なぜサンジョベーゼには……?
90kmほどドライブを堪能したあと、運転を交代した。本当は交代したくなかったけれど、こんなに素晴らしいクルマを分かち合いたいという気持ちもないことはない。相方だって日本からはるばる来ている。知らない仲どころか、知ってる仲である。そんなわけでおとなしく助手席に移り、退屈な時を過ごした。
ランチはアドリア海に面した港湾都市チェゼナーティコでとることになっていた。レオナルド・ダ・ヴィンチが設計に関わった運河港に面したレストランで青空の下、乗ってきた488スパイダーを眺めながら、という絵に描いたようなシチュエーションに置かれた私は、テーブルに置かれたワインにあらがうことができなかった。
イタリアにおいては食事といえばワインがつきもの。キリストの血なくして、メシはない。もちろんそのワインはサンジョベーゼで、魚介類の料理にもピッタリだった。

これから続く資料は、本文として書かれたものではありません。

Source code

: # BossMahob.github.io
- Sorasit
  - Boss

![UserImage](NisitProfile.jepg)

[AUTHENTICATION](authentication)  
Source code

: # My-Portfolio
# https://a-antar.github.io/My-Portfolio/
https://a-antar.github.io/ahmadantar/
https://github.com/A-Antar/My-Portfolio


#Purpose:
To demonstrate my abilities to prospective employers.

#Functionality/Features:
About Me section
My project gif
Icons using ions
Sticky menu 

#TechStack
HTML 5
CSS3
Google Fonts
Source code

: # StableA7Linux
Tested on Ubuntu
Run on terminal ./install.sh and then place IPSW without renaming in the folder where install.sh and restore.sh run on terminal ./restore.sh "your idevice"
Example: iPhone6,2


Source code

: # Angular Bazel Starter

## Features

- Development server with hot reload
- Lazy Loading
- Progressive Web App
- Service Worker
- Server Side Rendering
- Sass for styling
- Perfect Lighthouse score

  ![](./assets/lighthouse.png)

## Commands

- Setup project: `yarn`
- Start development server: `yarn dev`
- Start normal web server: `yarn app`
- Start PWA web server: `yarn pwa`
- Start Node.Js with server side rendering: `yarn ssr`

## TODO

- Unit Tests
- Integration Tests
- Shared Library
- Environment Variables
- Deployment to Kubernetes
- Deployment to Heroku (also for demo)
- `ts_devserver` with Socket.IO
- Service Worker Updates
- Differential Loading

それにしても……と私が思ったことも確かだ。なぜサンジョベーゼにはフェラーリほどの華やぎがないのか。フェラーリ級のイタリア・ワインというものがあるのなら、ぜひ持ってきてほしい。単に飲みたいからですけど。いや、そんなものはなくてもいいのです。イタリアのワインというのは、食事とフェラーリを引き立てるためにあるのだ。なんちゃって。